Greetings fellow gamers! I hope you all enjoyed last week’s analysis of D&D Alignments. Today I’m going to continue my ramblings on morality systems by talking about the Morality system in the Storytelling System as presented in the World of Darkness Core Rulebook.
Before I talk about this system, however, I’d like to address some things I’m not talking about. First, I’m not talking about the new Integrity system that has officially replaced Mortality as of the God Machine Chronicle rules update, and the reason I’m not talking about that is that while I understand the mechanics of Integrity, I’m not very clear on what those mechanics represent. I understand the difference between a character with a Morality of 7 versus a Morality of 5 (i.e. the latter is ok with behavior on par with arson, while the former isn’t), but I don’t really get what an Integrity score actually says about a character. So I’m sticking with the original Morality.
I’m also not going to talk very much about the alternatives to Morality in the games that share the World of Darkness setting. For example, while the mortal characters that the WOD book focuses on keep track of Morality (a measurement of how good of a person they are), the characters in Mage: the Awakening keep track of Wisdom (a measurement of how responsibly they use their magic). Mages, Vampires, Werewolves, Changelings, Prometheans, Geists, Mummies, and Demons all have their own traits which reflect concerns other than morality that are important to them. These alternate traits look a lot like Morality, but represent something different, so this discussion is focusing on Morality that matters to normal people and minor supernatural types, such as psychics or ritual magicians.
Ok, that shit’s out of the way, let’s talk mechanics!
If you’re not familiar with the Storytelling System used in the new World of Darkness games, the core mechanic is that your characters traits determine a pool of d10s that you get to roll. Each die that is an 8, 9, or 10 is a success, and the 10s get to be re-rolled for extra successes. The more successes you have, the more successful, you are. Most actions only require one success, but that’s not always the case.
A WOD character has a Morality rating from 1-10, with the average person having 7; in fact 7 is the starting value of the trait. You can increase Morality through experience points, and you lose Morality by committing “sins”. When your character does something bad, the Storyteller (i.e. GM) compares that action to this list found on page 91 of World of Darkness:
10 Selfish thoughts. (Roll five dice.)
9 Minor selfish act (withholding charity). (Roll five dice.)
8 Injury to another (accidental or otherwise). (Roll four dice.)
7 Petty theft (shoplifting). (Roll four dice.)
6 Grand theft (burglary). (Roll three dice.)

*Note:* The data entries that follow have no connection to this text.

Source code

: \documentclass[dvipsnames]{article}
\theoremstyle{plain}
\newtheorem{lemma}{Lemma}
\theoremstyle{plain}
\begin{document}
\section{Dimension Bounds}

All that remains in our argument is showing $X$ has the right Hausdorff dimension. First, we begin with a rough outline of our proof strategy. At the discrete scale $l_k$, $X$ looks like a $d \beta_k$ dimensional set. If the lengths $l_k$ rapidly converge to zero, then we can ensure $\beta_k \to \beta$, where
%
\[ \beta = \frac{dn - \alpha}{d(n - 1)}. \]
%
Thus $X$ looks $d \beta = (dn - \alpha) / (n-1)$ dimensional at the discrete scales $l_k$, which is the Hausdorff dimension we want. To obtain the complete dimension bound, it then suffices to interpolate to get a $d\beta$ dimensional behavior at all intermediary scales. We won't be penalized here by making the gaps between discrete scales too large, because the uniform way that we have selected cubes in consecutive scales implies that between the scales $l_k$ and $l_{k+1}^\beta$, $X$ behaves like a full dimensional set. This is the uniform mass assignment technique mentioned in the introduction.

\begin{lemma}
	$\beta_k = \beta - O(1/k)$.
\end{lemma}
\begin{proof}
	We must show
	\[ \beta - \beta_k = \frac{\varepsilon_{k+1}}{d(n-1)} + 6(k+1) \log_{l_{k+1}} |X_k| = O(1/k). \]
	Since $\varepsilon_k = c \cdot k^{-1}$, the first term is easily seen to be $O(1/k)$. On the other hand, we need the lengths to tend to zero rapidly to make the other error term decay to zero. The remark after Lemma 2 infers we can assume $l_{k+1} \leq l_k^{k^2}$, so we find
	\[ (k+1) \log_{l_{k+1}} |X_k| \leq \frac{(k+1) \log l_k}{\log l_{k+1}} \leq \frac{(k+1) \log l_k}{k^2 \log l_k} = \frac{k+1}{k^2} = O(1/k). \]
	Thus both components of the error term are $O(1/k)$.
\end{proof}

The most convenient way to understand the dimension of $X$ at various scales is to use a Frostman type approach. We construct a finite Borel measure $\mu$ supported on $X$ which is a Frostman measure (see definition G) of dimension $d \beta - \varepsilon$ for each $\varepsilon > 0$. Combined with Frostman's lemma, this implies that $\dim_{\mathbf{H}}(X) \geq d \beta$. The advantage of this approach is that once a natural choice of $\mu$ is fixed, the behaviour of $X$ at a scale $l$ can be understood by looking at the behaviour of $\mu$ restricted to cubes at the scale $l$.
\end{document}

5 Intentional, mass property damage (arson). (Roll three dice.)
4 Impassioned crime (manslaughter). (Roll three dice.)
3 Planned crime (murder). (Roll two dice.)
2 Casual/callous crime (serial murder). (Roll two dice.)

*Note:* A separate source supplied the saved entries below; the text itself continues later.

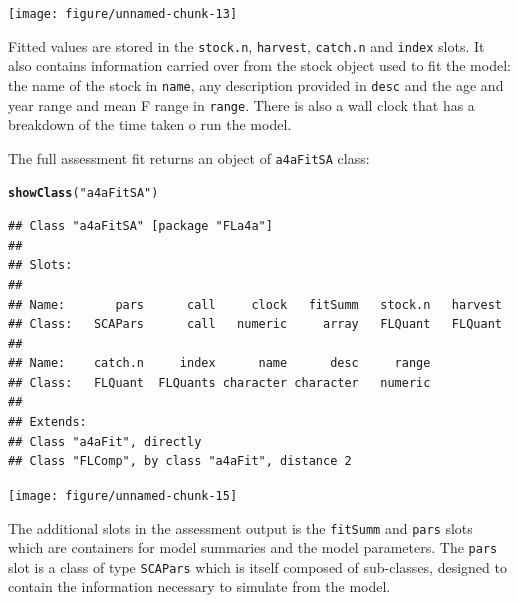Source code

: \documentclass[a4paper,english,10pt]{article}\usepackage[]{graphicx}\usepackage[]{color}
\makeatletter
\newcommand{\hlstr}[1]{\textcolor[rgb]{0.192,0.494,0.8}{#1}}%
\newcommand{\hlstd}[1]{\textcolor[rgb]{0.345,0.345,0.345}{#1}}%
\newcommand{\hlkwd}[1]{\textcolor[rgb]{0.737,0.353,0.396}{\textbf{#1}}}%
\newenvironment{kframe}{%
 \def\at@end@of@kframe{}%
 \ifinner\ifhmode%
  \def\at@end@of@kframe{\end{minipage}}%
  \begin{minipage}{\columnwidth}%
 \fi\fi%
 \def\FrameCommand##1{\hskip\@totalleftmargin \hskip-\fboxsep
 \colorbox{shadecolor}{##1}\hskip-\fboxsep
     \hskip-\linewidth \hskip-\@totalleftmargin \hskip\columnwidth}%
 \MakeFramed {\advance\hsize-\width
   \@totalleftmargin\z@ \linewidth\hsize
   \@setminipage}}%
 {\par\unskip\endMakeFramed%
 \at@end@of@kframe}
\newenvironment{knitrout}{}{} %
\makeatother
\begin{document}
\begin{knitrout}
\color{fgcolor}

{\centering \texttt{[image: figure/unnamed-chunk-13]} 

}



\end{knitrout}


Fitted values are stored in the \texttt{stock.n}, \texttt{harvest}, \texttt{catch.n} and \texttt{index} slots.  It also contains information carried over from the stock object used to fit the model: the name of the stock in \texttt{name}, any description provided in \texttt{desc} and the age and year range and mean F range in \texttt{range}.  There is also a wall clock that has a breakdown of the time taken o run the model.

The full assessment fit returns an object of \texttt{a4aFitSA} class:

\begin{knitrout}
\color{fgcolor}\begin{kframe}
\begin{alltt}
\hlkwd{showClass}\hlstd{(}\hlstr{"a4aFitSA"}\hlstd{)}
\end{alltt}
\begin{verbatim}
## Class "a4aFitSA" [package "FLa4a"]
## 
## Slots:
##                                                                   
## Name:       pars      call     clock   fitSumm   stock.n   harvest
## Class:   SCAPars      call   numeric     array   FLQuant   FLQuant
##                                                         
## Name:    catch.n     index      name      desc     range
## Class:   FLQuant  FLQuants character character   numeric
## 
## Extends: 
## Class "a4aFit", directly
## Class "FLComp", by class "a4aFit", distance 2
\end{verbatim}
\end{kframe}
\end{knitrout}


\begin{knitrout}
\color{fgcolor}

{\centering \texttt{[image: figure/unnamed-chunk-15]} 

}



\end{knitrout}


The additional slots in the assessment output is the \texttt{fitSumm} and \texttt{pars} slots which are containers for model summaries and the model parameters.  The \texttt{pars} slot is a class of type \texttt{SCAPars} which is itself composed of sub-classes, designed to contain the information necessary to simulate from the model.
\end{document}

1 Utter perversion, heinous act (mass murder). (Roll two dice.)
If the sin is at or below your Morality rating, you roll the number of dice listed for the sin. This roll is called a degeneration roll. If the degeneration roll succeeds, you get to keep your morality the way it is. If it fails, your Morality drops by one, and you have to roll the number of diced listed for your new Morality to avoid gaining a derangement; a mental or behavioral flaw, such as depression or suspicion, or maybe even something more sever like melancholia or paranoia.
So, a character with Morality 7 who commits murder must roll two dice to maintain her Morality. If she fails, her Morality drops to 6, and she must roll three dice to avoid gaining a derangement.

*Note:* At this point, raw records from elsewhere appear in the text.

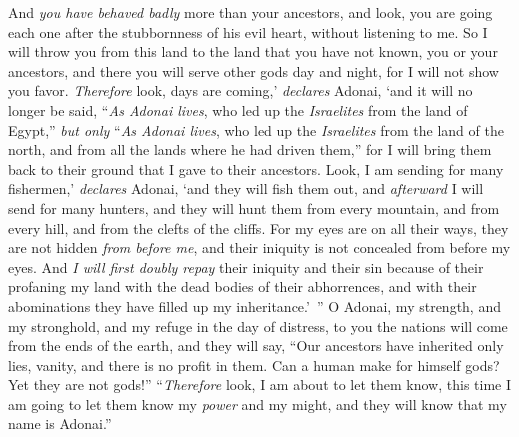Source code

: \begin{biblechapter}
\verse And \textit{you have behaved badly} more than your ancestors, and look, you are going each one after the stubbornness of his evil heart, without listening to me.
\verse So I will throw you from this land to the land that you have not known, you or your ancestors, and there you will serve other gods day and night, for I will not show you favor.
 \textit{Therefore} look, days are coming,’ \textit{declares} Adonai, ‘and it will no longer be said, “\textit{As Adonai lives}, who led up the \textit{Israelites} from the land of Egypt,”
\verse \textit{but only} “\textit{As Adonai lives}, who led up the \textit{Israelites} from the land of the north, and from all the lands where he had driven them,” for I will bring them back to their ground that I gave to their ancestors.
\verse Look, I am sending for many fishermen,’ \textit{declares} Adonai, ‘and they will fish them out, and \textit{afterward} I will send for many hunters, and they will hunt them from every mountain, and from every hill, and from the clefts of the cliffs.
\verse For my eyes are on all their ways, they are not hidden \textit{from before me}, and their iniquity is not concealed from before my eyes.
\verse And \textit{I will first doubly repay} their iniquity and their sin because of their profaning my land with the dead bodies of their abhorrences, and with their abominations they have filled up my inheritance.’ ”
\verse O Adonai, my strength, and my stronghold, 
and my refuge in the day of distress, 
to you the nations will come from the ends of the earth, 
and they will say, “Our ancestors have inherited only lies, 
vanity, and there is no profit in them.
\verse Can a human make for himself gods? 
Yet they are not gods!”
\verse “\textit{Therefore} look, I am about to let them know, 
this time I am going to let them know 
my \textit{power} and my might, 
and they will know that my name is Adonai.”
\end{biblechapter}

This systems has pros and cons. One pro that I think this system has over other morality systems, like D&D alignments, is that instead of putting morality into neat little boxes, Morality is present more as a spectrum. A character whose Morality is 6 isn’t a pinnacle of virtue, but isn’t a monster either. It’s a much more detailed, and I think realistic, approach than saying “good, evil, or neither”. It also takes into account that good people sometimes do bad things. Sure, my Morality 7 character stole that car, but it could have been out of necessity (e.g. I’m running from a really fast werewolf and I need to move faster). That single act doesn’t necessarily mean he’s become a worse person; if he succeeds at his degeneration roll, it means he hasn’t accepted burglary as an acceptable action. I also like that higher Morality characters have a harder time maintaining their Morality; a Morality 10 character has to make degeneration rolls every time she has a selfish thought, which is really hard not to do.
One of the biggest cons with this system is that it’s vague. We’re only given ten examples of what constitutes a “sin”, and when a character does something that seems wrong but isn’t on the list, it can be tricky determining what level of Morality that action falls upon. This is complicated further by the fact that a lot of sins can believably fall on multiple levels.
For example, lets say your character rapes someone…
Hey, don’t look at me like that! The “darkness” in World of Darkness doesn’t just mean the literal absence of photons! Exploring the more fucked up sides of humanity is half the damn point of playing this game. World of Darkness is not a game for the squeamish, feint of heart, or immature!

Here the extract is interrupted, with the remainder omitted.